Collection entries:

....................

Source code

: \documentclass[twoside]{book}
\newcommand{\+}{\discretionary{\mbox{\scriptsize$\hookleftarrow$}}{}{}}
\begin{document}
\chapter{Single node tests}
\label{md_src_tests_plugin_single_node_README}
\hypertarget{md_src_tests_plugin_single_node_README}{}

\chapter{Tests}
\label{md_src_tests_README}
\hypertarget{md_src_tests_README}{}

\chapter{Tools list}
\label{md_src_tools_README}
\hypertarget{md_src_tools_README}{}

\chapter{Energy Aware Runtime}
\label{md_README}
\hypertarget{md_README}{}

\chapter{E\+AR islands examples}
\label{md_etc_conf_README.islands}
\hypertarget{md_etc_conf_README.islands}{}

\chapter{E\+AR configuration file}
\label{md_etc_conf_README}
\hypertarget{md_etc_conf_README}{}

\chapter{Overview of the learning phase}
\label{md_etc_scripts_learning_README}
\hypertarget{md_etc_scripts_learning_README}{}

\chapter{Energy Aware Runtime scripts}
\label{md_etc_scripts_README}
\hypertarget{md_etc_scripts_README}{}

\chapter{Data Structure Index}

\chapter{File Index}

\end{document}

....................

Your task
Would you please return all lines of the data that include the word "Index"?

Expected answer
\chapter{Data Structure Index}
\chapter{File Index}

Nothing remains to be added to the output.